Paradoxalement, le peuple continue à lutter pour sa survie, sa liberté et l’accession à la fin de l’esclavage.

Les personnages sont éclatants de vérité :
  • Zumbi, autrefois injustement condamné garde l’espoir de revoir sa fille,
  • Marina, la fille de Zumbi, passera dix ans en prison et viendra finalement retrouver son père,
  • Rosa est une ancienne prostituée et fait preuve d’un grand cœur
  • Filomena fille d’un fazendeiro raciste et réactionnaire et d’une de ses esclaves, Minas,
  • Raimundo, personnage à deux visages. Gardien dans la prison de Calabouço, là où se trouvait Marina, est aussi un mélomane,
  • Madame de Barrai mariée et amante de l’empereur.

Cette saga brésilienne nous fera vivre des moments tragiques tels des amours contrariés, des assassinats, des révoltes, des luttes fratricides, la traite négrière mais aussi des moments d’espoir au travers de la poésie, de la gastronomie, de la musique.

Chaque fois qu’un peu de sérénité apparaît, alors commence à éclore la « saudade », ce sentiment qu’on ne peut traduire en français, qu’on pourrait expliquer comme étant une sorte de nostalgie, de langueur.

De nombreux revirements font qu’on ne peut lâcher cet ouvrage avant la dernière page et qu’on attend impatiemment de lire le suivant de la saga.
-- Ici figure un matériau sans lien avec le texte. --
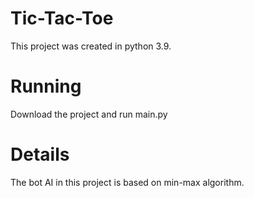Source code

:# Tic-Tac-Toe

This project was created in python 3.9.

# Running

Download the project and run main.py

# Details

The bot AI in this project is based on min-max algorithm.
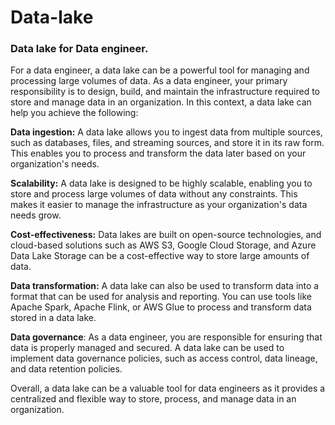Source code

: # Data-lake

<h3 align="left">Data lake for Data engineer.</h3>

For a data engineer, a data lake can be a powerful tool for managing and processing large volumes of data. As a data engineer, your primary responsibility is to design, build, and maintain the infrastructure required to store and manage data in an organization. In this context, a data lake can help you achieve the following:

<b>Data ingestion:</b> A data lake allows you to ingest data from multiple sources, such as databases, files, and streaming sources, and store it in its raw form. This enables you to process and transform the data later based on your organization's needs.

<b>Scalability:</b> A data lake is designed to be highly scalable, enabling you to store and process large volumes of data without any constraints. This makes it easier to manage the infrastructure as your organization's data needs grow.

<b>Cost-effectiveness:</b> Data lakes are built on open-source technologies, and cloud-based solutions such as AWS S3, Google Cloud Storage, and Azure Data Lake Storage can be a cost-effective way to store large amounts of data.

<b>Data transformation:</b> A data lake can also be used to transform data into a format that can be used for analysis and reporting. You can use tools like Apache Spark, Apache Flink, or AWS Glue to process and transform data stored in a data lake.

<b>Data governance</b>: As a data engineer, you are responsible for ensuring that data is properly managed and secured. A data lake can be used to implement data governance policies, such as access control, data lineage, and data retention policies.

Overall, a data lake can be a valuable tool for data engineers as it provides a centralized and flexible way to store, process, and manage data in an organization.

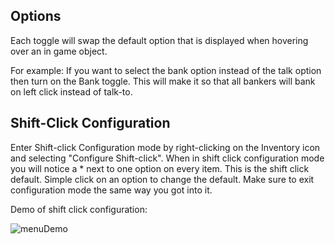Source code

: ## Options

Each toggle will swap the default option that is displayed when hovering over an in game object.

For example:
If you want to select the bank option instead of the talk option then turn on the Bank toggle. This will make it so that all bankers will bank on left click instead of talk-to.

## Shift-Click Configuration

Enter Shift-click Configuration mode by right-clicking on the Inventory icon and selecting "Configure Shift-click". When in shift click configuration mode you will notice a * next to one option on every item. This is the shift click default. Simple click on an option to change the default. Make sure to exit configuration mode the same way you got into it.

Demo of shift click configuration:

![menuDemo](https://puu.sh/zVEcD/aff42db5c7.gif)
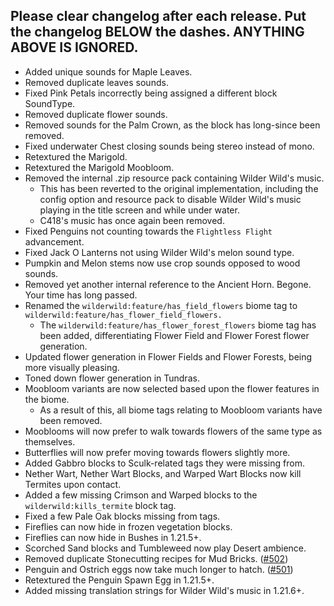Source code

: Please clear changelog after each release.
Put the changelog BELOW the dashes. ANYTHING ABOVE IS IGNORED.
-----------------
- Added unique sounds for Maple Leaves.
- Removed duplicate leaves sounds.
- Fixed Pink Petals incorrectly being assigned a different block SoundType.
- Removed duplicate flower sounds.
- Removed sounds for the Palm Crown, as the block has long-since been removed.
- Fixed underwater Chest closing sounds being stereo instead of mono.
- Retextured the Marigold.
- Retextured the Marigold Moobloom.
- Removed the internal .zip resource pack containing Wilder Wild's music.
  - This has been reverted to the original implementation, including the config option and resource pack to disable Wilder Wild's music playing in the title screen and while under water.
  - C418's music has once again been removed.
- Fixed Penguins not counting towards the `Flightless Flight` advancement.
- Fixed Jack O Lanterns not using Wilder Wild's melon sound type.
- Pumpkin and Melon stems now use crop sounds opposed to wood sounds.
- Removed yet another internal reference to the Ancient Horn. Begone. Your time has long passed.
- Renamed the `wilderwild:feature/has_field_flowers` biome tag to `wilderwild:feature/has_flower_field_flowers.`
  - The `wilderwild:feature/has_flower_forest_flowers` biome tag has been added, differentiating Flower Field and Flower Forest flower generation.
- Updated flower generation in Flower Fields and Flower Forests, being more visually pleasing.
- Toned down flower generation in Tundras.
- Moobloom variants are now selected based upon the flower features in the biome.
  - As a result of this, all biome tags relating to Moobloom variants have been removed.
- Mooblooms will now prefer to walk towards flowers of the same type as themselves.
- Butterflies will now prefer moving towards flowers slightly more.
- Added Gabbro blocks to Sculk-related tags they were missing from.
- Nether Wart, Nether Wart Blocks, and Warped Wart Blocks now kill Termites upon contact.
- Added a few missing Crimson and Warped blocks to the `wilderwild:kills_termite` block tag.
- Fixed a few Pale Oak blocks missing from tags.
- Fireflies can now hide in frozen vegetation blocks.
- Fireflies can now hide in Bushes in 1.21.5+.
- Scorched Sand blocks and Tumbleweed now play Desert ambience.
- Removed duplicate Stonecutting recipes for Mud Bricks. ([#502](https://github.com/FrozenBlock/WilderWild/issues/502))
- Penguin and Ostrich eggs now take much longer to hatch. ([#501](https://github.com/FrozenBlock/WilderWild/issues/501))
- Retextured the Penguin Spawn Egg in 1.21.5+.
- Added missing translation strings for Wilder Wild's music in 1.21.6+.

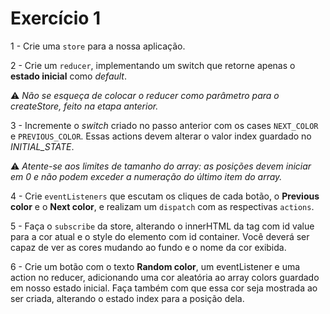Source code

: # Exercício 1

1 - Crie uma `store` para a nossa aplicação.

2 - Crie um `reducer`, implementando um switch que retorne apenas o **estado inicial** como *default*.

⚠️ *Não se esqueça de colocar o reducer como parâmetro para o createStore, feito na etapa anterior.*

3 - Incremente o *switch* criado no passo anterior com os cases `NEXT_COLOR` e `PREVIOUS_COLOR`. Essas actions devem alterar o valor index guardado no *INITIAL_STATE*.

⚠️ *Atente-se aos limites de tamanho do array: as posições devem iniciar em 0 e não podem exceder a numeração do último item do array.*

4 - Crie `eventListeners` que escutam os cliques de cada botão, o **Previous color** e o **Next color**, e realizam um `dispatch` com as respectivas `actions`.

5 - Faça o `subscribe` da store, alterando o innerHTML da tag com id value para a cor atual e o style do elemento com id container. Você deverá ser capaz de ver as cores mudando ao fundo e o nome da cor exibida.

6 - Crie um botão com o texto **Random color**, um eventListener e uma action no reducer, adicionando uma cor aleatória ao array colors guardado em nosso estado inicial. Faça também com que essa cor seja mostrada ao ser criada, alterando o estado index para a posição dela.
Dom Pedro II quitte le Brésil le 16 novembre 1889. La république avait été proclamée la veille par quelques meneurs révolutionnaires à la tête de deux mille hommes.

But du roman :

Découverte d’une partie de l’histoire du Brésil et de la volonté d’un roi de transformer cette colonie en un pays moderne et puissant. L’esprit d’initiative qu’il a donné au pays subsiste encore aujourd’hui.